(Beginning of Data records)

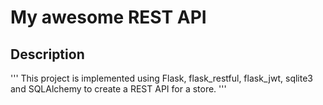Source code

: # My awesome REST API

## Description
'''
This project is implemented using Flask, flask_restful, flask_jwt, sqlite3 and SQLAlchemy to create a REST API for a store.
'''
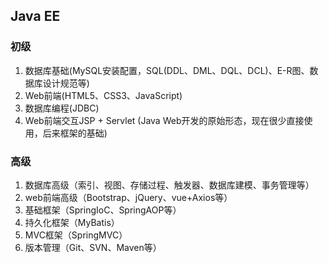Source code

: ## Java EE
### 初级
1. 数据库基础(MySQL安装配置，SQL(DDL、DML、DQL、DCL)、E-R图、数据库设计规范等)
2. Web前端(HTML5、CSS3、JavaScript)
3. 数据库编程(JDBC)
4. Web前端交互JSP + Servlet (Java Web开发的原始形态，现在很少直接使用，后来框架的基础)

### 高级
1. 数据库高级（索引、视图、存储过程、触发器、数据库建模、事务管理等）
2. web前端高级（Bootstrap、jQuery、vue+Axios等）
3. 基础框架（SpringIoC、SpringAOP等）
4. 持久化框架（MyBatis）
5. MVC框架（SpringMVC）
6. 版本管理（Git、SVN、Maven等）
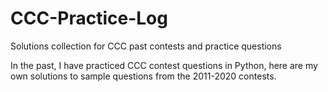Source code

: # CCC-Practice-Log
Solutions collection for CCC past contests and practice questions

In the past, I have practiced CCC contest questions in Python, here are my own solutions to sample questions from the 2011-2020 contests.
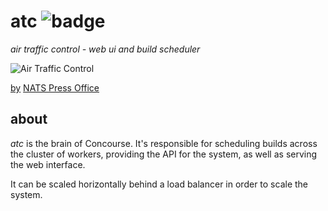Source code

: # atc ![badge](http://ci.concourse.ci/api/v1/teams/main/pipelines/main/jobs/bosh-rc/badge)

*air traffic control - web ui and build scheduler*

![Air Traffic Control](https://farm6.staticflickr.com/5605/15405605898_7ba5062618_d.jpg)

[by](https://creativecommons.org/licenses/by-nc-nd/2.0/) [NATS Press Office](https://www.flickr.com/photos/natspressoffice/)

## about

*atc* is the brain of Concourse. It's responsible for scheduling builds across
the cluster of workers, providing the API for the system, as well as serving
the web interface.

It can be scaled horizontally behind a load balancer in order to scale the
system.

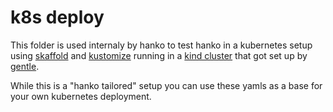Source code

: # k8s deploy
This folder is used internaly by hanko to test hanko in a kubernetes setup using [skaffold](https://skaffold.dev/) and [kustomize](https://github.com/kubernetes-sigs/kustomize)
running in a [kind cluster](https://kind.sigs.k8s.io/) that got set up by [gentle](https://github.com/like-a-bause/gentle).

While this is a "hanko tailored" setup you can use these yamls as a base for your own kubernetes deployment.
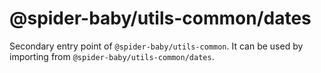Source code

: # @spider-baby/utils-common/dates

Secondary entry point of `@spider-baby/utils-common`. It can be used by importing from `@spider-baby/utils-common/dates`.
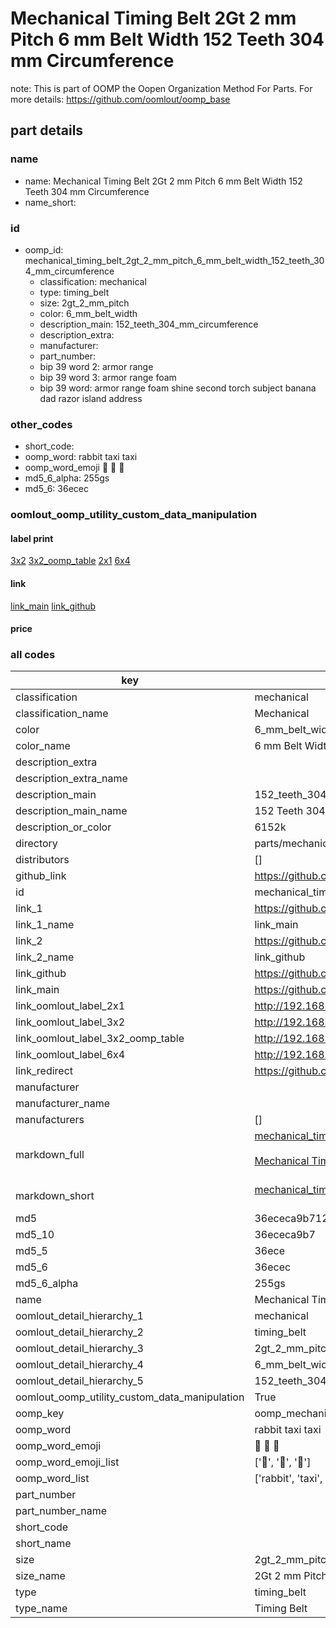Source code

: # Mechanical Timing Belt 2Gt 2 mm Pitch 6 mm Belt Width 152 Teeth 304 mm Circumference  

note: This is part of OOMP the Oopen Organization Method For Parts. For more details: https://github.com/oomlout/oomp_base

##  part details
  







### name
* name: Mechanical Timing Belt 2Gt 2 mm Pitch 6 mm Belt Width 152 Teeth 304 mm Circumference
* name_short: 
### id
* oomp_id: mechanical_timing_belt_2gt_2_mm_pitch_6_mm_belt_width_152_teeth_304_mm_circumference
  * classification: mechanical
  * type: timing_belt
  * size: 2gt_2_mm_pitch
  * color: 6_mm_belt_width
  * description_main: 152_teeth_304_mm_circumference
  * description_extra: 
  * manufacturer: 
  * part_number: 
  * bip 39 word 2: armor range
  * bip 39 word 3: armor range foam
  * bip 39 word: armor range foam shine second torch subject banana dad razor island address

### other_codes
* short_code: 
* oomp_word: rabbit taxi taxi
* oomp_word_emoji :rabbit: :taxi: :taxi:
* md5_6_alpha: 255gs
* md5_6: 36ecec






### oomlout_oomp_utility_custom_data_manipulation
#### label print
[3x2](http://192.168.1.245:1112/?label=oomp%20255gs)
[3x2_oomp_table](http://192.168.1.108:1112/?label=oomp%20255gs)
[2x1](http://192.168.1.242:1112/?label=oomp%20255gs)
[6x4](http://192.168.1.55:1112/?label=oomp%20255gs)    

#### link

[link_main](https://github.com/oomlout/oomlout_oomp_version_1_messy/tree/main/parts/mechanical_timing_belt_2gt_2_mm_pitch_6_mm_belt_width_152_teeth_304_mm_circumference) [link_github](https://github.com/oomlout/oomlout_oomp_version_1_messy/tree/main/parts/mechanical_timing_belt_2gt_2_mm_pitch_6_mm_belt_width_152_teeth_304_mm_circumference)                             

#### price







### all codes 
| key | value |  
| --- | --- |  
| classification | mechanical |  
| classification_name | Mechanical |  
| color | 6_mm_belt_width |  
| color_name | 6 mm Belt Width |  
| description_extra |  |  
| description_extra_name |  |  
| description_main | 152_teeth_304_mm_circumference |  
| description_main_name | 152 Teeth 304 mm Circumference |  
| description_or_color | 6152k |  
| directory | parts/mechanical_timing_belt_2gt_2_mm_pitch_6_mm_belt_width_152_teeth_304_mm_circumference |  
| distributors | [] |  
| github_link | https://github.com/oomlout/oomlout_oomp_part_src/tree/main/parts/mechanical_timing_belt_2gt_2_mm_pitch_6_mm_belt_width_152_teeth_304_mm_circumference |  
| id | mechanical_timing_belt_2gt_2_mm_pitch_6_mm_belt_width_152_teeth_304_mm_circumference |  
| link_1 | https://github.com/oomlout/oomlout_oomp_version_1_messy/tree/main/parts/mechanical_timing_belt_2gt_2_mm_pitch_6_mm_belt_width_152_teeth_304_mm_circumference |  
| link_1_name | link_main |  
| link_2 | https://github.com/oomlout/oomlout_oomp_version_1_messy/tree/main/parts/mechanical_timing_belt_2gt_2_mm_pitch_6_mm_belt_width_152_teeth_304_mm_circumference |  
| link_2_name | link_github |  
| link_github | https://github.com/oomlout/oomlout_oomp_version_1_messy/tree/main/parts/mechanical_timing_belt_2gt_2_mm_pitch_6_mm_belt_width_152_teeth_304_mm_circumference |  
| link_main | https://github.com/oomlout/oomlout_oomp_version_1_messy/tree/main/parts/mechanical_timing_belt_2gt_2_mm_pitch_6_mm_belt_width_152_teeth_304_mm_circumference |  
| link_oomlout_label_2x1 | http://192.168.1.242:1112/?label=oomp%20255gs |  
| link_oomlout_label_3x2 | http://192.168.1.245:1112/?label=oomp%20255gs |  
| link_oomlout_label_3x2_oomp_table | http://192.168.1.108:1112/?label=oomp%20255gs |  
| link_oomlout_label_6x4 | http://192.168.1.55:1112/?label=oomp%20255gs |  
| link_redirect | https://github.com/oomlout/oomlout_oomp_version_1_messy/tree/main/parts/mechanical_timing_belt_2gt_2_mm_pitch_6_mm_belt_width_152_teeth_304_mm_circumference |  
| manufacturer |  |  
| manufacturer_name |  |  
| manufacturers | [] |  
| markdown_full | [mechanical_timing_belt_2gt_2_mm_pitch_6_mm_belt_width_152_teeth_304_mm_circumference](none)<br>[](none)<br>[Mechanical Timing Belt 2Gt 2 Mm Pitch 6 Mm Belt Width 152 Teeth 304 Mm Circumference](none)<br><br> |  
| markdown_short | [mechanical_timing_belt_2gt_2_mm_pitch_6_mm_belt_width_152_teeth_304_mm_circumference](none)<br><br> |  
| md5 | 36ececa9b7123aff95613c5eb42c705f |  
| md5_10 | 36ececa9b7 |  
| md5_5 | 36ece |  
| md5_6 | 36ecec |  
| md5_6_alpha | 255gs |  
| name | Mechanical Timing Belt 2Gt 2 mm Pitch 6 mm Belt Width 152 Teeth 304 mm Circumference |  
| oomlout_detail_hierarchy_1 | mechanical |  
| oomlout_detail_hierarchy_2 | timing_belt |  
| oomlout_detail_hierarchy_3 | 2gt_2_mm_pitch |  
| oomlout_detail_hierarchy_4 | 6_mm_belt_width |  
| oomlout_detail_hierarchy_5 | 152_teeth_304_mm_circumference |  
| oomlout_oomp_utility_custom_data_manipulation | True |  
| oomp_key | oomp_mechanical_timing_belt_2gt_2_mm_pitch_6_mm_belt_width_152_teeth_304_mm_circumference |  
| oomp_word | rabbit taxi taxi |  
| oomp_word_emoji | :rabbit: :taxi: :taxi: |  
| oomp_word_emoji_list | [':rabbit:', ':taxi:', ':taxi:'] |  
| oomp_word_list | ['rabbit', 'taxi', 'taxi'] |  
| part_number |  |  
| part_number_name |  |  
| short_code |  |  
| short_name |  |  
| size | 2gt_2_mm_pitch |  
| size_name | 2Gt 2 mm Pitch |  
| type | timing_belt |  
| type_name | Timing Belt |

(End of Data records)

— Your instructions —
Write out each line of the data above exactly, starting at the top and finishing with the line containing "Solutions collection for"; omit the pictures.

— Written answer —
Source code

: # My awesome REST API

## Description
'''
This project is implemented using Flask, flask_restful, flask_jwt, sqlite3 and SQLAlchemy to create a REST API for a store.
'''
Source code

: ## Java EE
### 初级
1. 数据库基础(MySQL安装配置，SQL(DDL、DML、DQL、DCL)、E-R图、数据库设计规范等)
2. Web前端(HTML5、CSS3、JavaScript)
3. 数据库编程(JDBC)
4. Web前端交互JSP + Servlet (Java Web开发的原始形态，现在很少直接使用，后来框架的基础)

### 高级
1. 数据库高级（索引、视图、存储过程、触发器、数据库建模、事务管理等）
2. web前端高级（Bootstrap、jQuery、vue+Axios等）
3. 基础框架（SpringIoC、SpringAOP等）
4. 持久化框架（MyBatis）
5. MVC框架（SpringMVC）
6. 版本管理（Git、SVN、Maven等）
Source code

: # CCC-Practice-Log
Solutions collection for CCC past contests and practice questions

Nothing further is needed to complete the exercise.